This Site Lets You Remix Bob Dylan's Classic Outtakes

• http://www.wired.com

Within 14 months in 1965 and 1966, Bob Dylan recorded three albums, swinging from the acoustic folk of Bringing It All Back Home to the blues of Highway 61 Revisited to "that wild mercury sound" of Blonde on Blonde. The song versions that made it onto these albums shaped music history. As for the versions that didn't, you can now shape them yourself.

In those legendary recording sessions at Studio A, Dylan did it live. Rather than recording bits and pieces and mixing them together into the final version, he and his band played a song again and again, experimenting with different versions, before settling on a final take. That richness of unused material has provided ample fodder for alternative take albums. Now with Studio A Revisited, Dylan fans can tap into those archives and get behind the mixing board themselves.

The microsite is being launched today in conjunction with the release of The Cutting Edge 1965-1966: The Bootleg Series Volume 12a monster six-disc set of bootleg tracks from that 14-month period in the 1960s.
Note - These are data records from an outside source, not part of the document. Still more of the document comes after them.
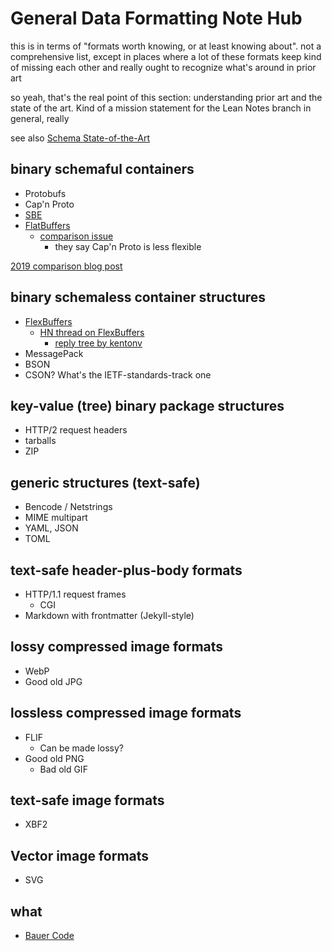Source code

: # General Data Formatting Note Hub

this is in terms of "formats worth knowing, or at least knowing about". not a comprehensive list, except in places where a lot of these formats keep kind of missing each other and really ought to recognize what's around in prior art

so yeah, that's the real point of this section: understanding prior art and the state of the art. Kind of a mission statement for the Lean Notes branch in general, really

see also [Schema State-of-the-Art](48e198ea-05b3-44e3-b44b-9e6940a2076e.md)

## binary schemaful containers

- Protobufs
- Cap'n Proto
- [SBE](https://github.com/real-logic/simple-binary-encoding)
- [FlatBuffers](https://google.github.io/flatbuffers/flatbuffers_guide_tutorial.html)
  - [comparison issue](https://github.com/google/flatbuffers/issues/2)
    - they say Cap'n Proto is less flexible

[2019 comparison blog post](https://speice.io/2019/09/binary-format-shootout.html)

## binary schemaless container structures

- [FlexBuffers](https://google.github.io/flatbuffers/flexbuffers.html)
  - [HN thread on FlexBuffers](https://news.ycombinator.com/item?id=23588558)
    - [reply tree by kentonv](https://news.ycombinator.com/item?id=23589132)
- MessagePack
- BSON
- CSON? What's the IETF-standards-track one

## key-value (tree) binary package structures

- HTTP/2 request headers
- tarballs
- ZIP

## generic structures (text-safe)

- Bencode / Netstrings
- MIME multipart
- YAML, JSON
- TOML

## text-safe header-plus-body formats

- HTTP/1.1 request frames
  - CGI
- Markdown with frontmatter (Jekyll-style)

## lossy compressed image formats

- WebP
- Good old JPG

## lossless compressed image formats

- FLIF
  - Can be made lossy?
- Good old PNG
  - Bad old GIF

## text-safe image formats

- XBF2

## Vector image formats

- SVG

## what

- [Bauer Code](81212d74-8c29-465a-9e79-b50edb2825ee.md)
It lets users manipulate different instrument stems to remix classic Dylan songs and check out the rejected outtakes and song snippets alongside photos and stories from the studio on an interactive timeline. How would a frenetic, drum-heavy "Like a Rolling Stone" have a different feel? Would a slowed down, sing-song version of "Can You Please Crawl Out Your Window?" change its meaning? Studio A Revisited lets you find out.